Task to carry out
The pictures get left out, but everything else in the listing below must be duplicated exactly.

Input material
----------------

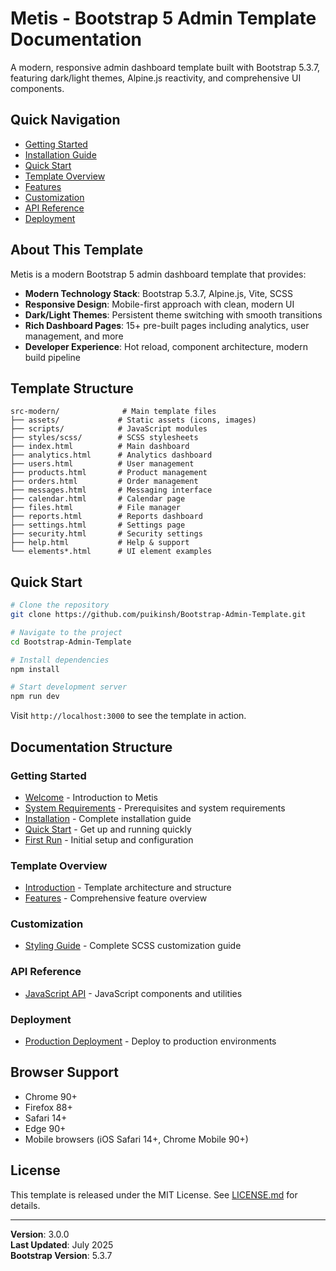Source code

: # Metis - Bootstrap 5 Admin Template Documentation

A modern, responsive admin dashboard template built with Bootstrap 5.3.7, featuring dark/light themes, Alpine.js reactivity, and comprehensive UI components.

## Quick Navigation

- [Getting Started](getting-started/welcome.md)
- [Installation Guide](getting-started/installation.md)
- [Quick Start](getting-started/quick-start.md)
- [Template Overview](overview/introduction.md)
- [Features](overview/features.md)
- [Customization](customization/styling.md)
- [API Reference](api/javascript.md)
- [Deployment](deployment/production.md)

## About This Template

Metis is a modern Bootstrap 5 admin dashboard template that provides:

- **Modern Technology Stack**: Bootstrap 5.3.7, Alpine.js, Vite, SCSS
- **Responsive Design**: Mobile-first approach with clean, modern UI
- **Dark/Light Themes**: Persistent theme switching with smooth transitions
- **Rich Dashboard Pages**: 15+ pre-built pages including analytics, user management, and more
- **Developer Experience**: Hot reload, component architecture, modern build pipeline

## Template Structure

```
src-modern/              # Main template files
├── assets/             # Static assets (icons, images)
├── scripts/            # JavaScript modules
├── styles/scss/        # SCSS stylesheets
├── index.html          # Main dashboard
├── analytics.html      # Analytics dashboard
├── users.html          # User management
├── products.html       # Product management
├── orders.html         # Order management
├── messages.html       # Messaging interface
├── calendar.html       # Calendar page
├── files.html          # File manager
├── reports.html        # Reports dashboard
├── settings.html       # Settings page
├── security.html       # Security settings
├── help.html           # Help & support
└── elements*.html      # UI element examples
```

## Quick Start

```bash
# Clone the repository
git clone https://github.com/puikinsh/Bootstrap-Admin-Template.git

# Navigate to the project
cd Bootstrap-Admin-Template

# Install dependencies
npm install

# Start development server
npm run dev
```

Visit `http://localhost:3000` to see the template in action.

## Documentation Structure

### Getting Started
- [Welcome](getting-started/welcome.md) - Introduction to Metis
- [System Requirements](getting-started/requirements.md) - Prerequisites and system requirements
- [Installation](getting-started/installation.md) - Complete installation guide
- [Quick Start](getting-started/quick-start.md) - Get up and running quickly
- [First Run](getting-started/first-run.md) - Initial setup and configuration

### Template Overview
- [Introduction](overview/introduction.md) - Template architecture and structure
- [Features](overview/features.md) - Comprehensive feature overview

### Customization
- [Styling Guide](customization/styling.md) - Complete SCSS customization guide

### API Reference
- [JavaScript API](api/javascript.md) - JavaScript components and utilities

### Deployment
- [Production Deployment](deployment/production.md) - Deploy to production environments

## Browser Support

- Chrome 90+
- Firefox 88+
- Safari 14+
- Edge 90+
- Mobile browsers (iOS Safari 14+, Chrome Mobile 90+)

## License

This template is released under the MIT License. See [LICENSE.md](../LICENSE.md) for details.

---

**Version**: 3.0.0  
**Last Updated**: July 2025  
**Bootstrap Version**: 5.3.7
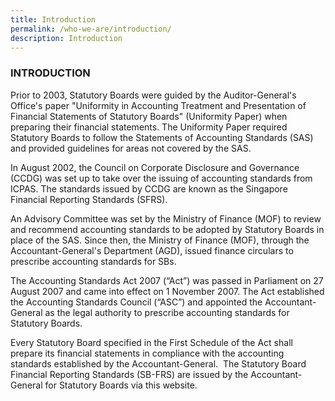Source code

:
 ```yaml
---
title: Introduction
permalink: /who-we-are/introduction/
description: Introduction
---
```

### INTRODUCTION

  

Prior to 2003, Statutory Boards were guided by the Auditor-General's Office's paper "Uniformity in Accounting Treatment and Presentation of Financial Statements of Statutory Boards" (Uniformity Paper) when preparing their financial statements. The Uniformity Paper required Statutory Boards to follow the Statements of Accounting Standards (SAS) and provided guidelines for areas not covered by the SAS.   
  
In August 2002, the Council on Corporate Disclosure and Governance (CCDG) was set up to take over the issuing of accounting standards from ICPAS. The standards issued by CCDG are known as the Singapore Financial Reporting Standards (SFRS).  
  
An Advisory Committee was set by the Ministry of Finance (MOF) to review and recommend accounting standards to be adopted by Statutory Boards in place of the SAS. Since then, the Ministry of Finance (MOF), through the Accountant-General's Department (AGD), issued finance circulars to prescribe accounting standards for SBs.  
  
The Accounting Standards Act 2007 (“Act”) was passed in Parliament on 27 August 2007 and came into effect on 1 November 2007. The Act established the Accounting Standards Council (“ASC”) and appointed the Accountant-General as the legal authority to prescribe accounting standards for Statutory Boards.  
  
Every Statutory Board specified in the First Schedule of the Act shall prepare its financial statements in compliance with the accounting standards established by the Accountant-General.  The Statutory Board Financial Reporting Standards (SB-FRS) are issued by the Accountant-General for Statutory Boards via this website.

----------------

Solution for this exercise
Source code

: # Metis - Bootstrap 5 Admin Template Documentation

A modern, responsive admin dashboard template built with Bootstrap 5.3.7, featuring dark/light themes, Alpine.js reactivity, and comprehensive UI components.

## Quick Navigation

- [Getting Started](getting-started/welcome.md)
- [Installation Guide](getting-started/installation.md)
- [Quick Start](getting-started/quick-start.md)
- [Template Overview](overview/introduction.md)
- [Features](overview/features.md)
- [Customization](customization/styling.md)
- [API Reference](api/javascript.md)
- [Deployment](deployment/production.md)

## About This Template

Metis is a modern Bootstrap 5 admin dashboard template that provides:

- **Modern Technology Stack**: Bootstrap 5.3.7, Alpine.js, Vite, SCSS
- **Responsive Design**: Mobile-first approach with clean, modern UI
- **Dark/Light Themes**: Persistent theme switching with smooth transitions
- **Rich Dashboard Pages**: 15+ pre-built pages including analytics, user management, and more
- **Developer Experience**: Hot reload, component architecture, modern build pipeline

## Template Structure

```
src-modern/              # Main template files
├── assets/             # Static assets (icons, images)
├── scripts/            # JavaScript modules
├── styles/scss/        # SCSS stylesheets
├── index.html          # Main dashboard
├── analytics.html      # Analytics dashboard
├── users.html          # User management
├── products.html       # Product management
├── orders.html         # Order management
├── messages.html       # Messaging interface
├── calendar.html       # Calendar page
├── files.html          # File manager
├── reports.html        # Reports dashboard
├── settings.html       # Settings page
├── security.html       # Security settings
├── help.html           # Help & support
└── elements*.html      # UI element examples
```

## Quick Start

```bash
# Clone the repository
git clone https://github.com/puikinsh/Bootstrap-Admin-Template.git

# Navigate to the project
cd Bootstrap-Admin-Template

# Install dependencies
npm install

# Start development server
npm run dev
```

Visit `http://localhost:3000` to see the template in action.

## Documentation Structure

### Getting Started
- [Welcome](getting-started/welcome.md) - Introduction to Metis
- [System Requirements](getting-started/requirements.md) - Prerequisites and system requirements
- [Installation](getting-started/installation.md) - Complete installation guide
- [Quick Start](getting-started/quick-start.md) - Get up and running quickly
- [First Run](getting-started/first-run.md) - Initial setup and configuration

### Template Overview
- [Introduction](overview/introduction.md) - Template architecture and structure
- [Features](overview/features.md) - Comprehensive feature overview

### Customization
- [Styling Guide](customization/styling.md) - Complete SCSS customization guide

### API Reference
- [JavaScript API](api/javascript.md) - JavaScript components and utilities

### Deployment
- [Production Deployment](deployment/production.md) - Deploy to production environments

## Browser Support

- Chrome 90+
- Firefox 88+
- Safari 14+
- Edge 90+
- Mobile browsers (iOS Safari 14+, Chrome Mobile 90+)

## License

This template is released under the MIT License. See [LICENSE.md](../LICENSE.md) for details.

---

**Version**: 3.0.0  
**Last Updated**: July 2025  
**Bootstrap Version**: 5.3.7
Source code

:
 ```yaml
---
title: Introduction
permalink: /who-we-are/introduction/
description: Introduction
---
```

### INTRODUCTION

  

Prior to 2003, Statutory Boards were guided by the Auditor-General's Office's paper "Uniformity in Accounting Treatment and Presentation of Financial Statements of Statutory Boards" (Uniformity Paper) when preparing their financial statements. The Uniformity Paper required Statutory Boards to follow the Statements of Accounting Standards (SAS) and provided guidelines for areas not covered by the SAS.   
  
In August 2002, the Council on Corporate Disclosure and Governance (CCDG) was set up to take over the issuing of accounting standards from ICPAS. The standards issued by CCDG are known as the Singapore Financial Reporting Standards (SFRS).  
  
An Advisory Committee was set by the Ministry of Finance (MOF) to review and recommend accounting standards to be adopted by Statutory Boards in place of the SAS. Since then, the Ministry of Finance (MOF), through the Accountant-General's Department (AGD), issued finance circulars to prescribe accounting standards for SBs.  
  
The Accounting Standards Act 2007 (“Act”) was passed in Parliament on 27 August 2007 and came into effect on 1 November 2007. The Act established the Accounting Standards Council (“ASC”) and appointed the Accountant-General as the legal authority to prescribe accounting standards for Statutory Boards.  
  
Every Statutory Board specified in the First Schedule of the Act shall prepare its financial statements in compliance with the accounting standards established by the Accountant-General.  The Statutory Board Financial Reporting Standards (SB-FRS) are issued by the Accountant-General for Statutory Boards via this website.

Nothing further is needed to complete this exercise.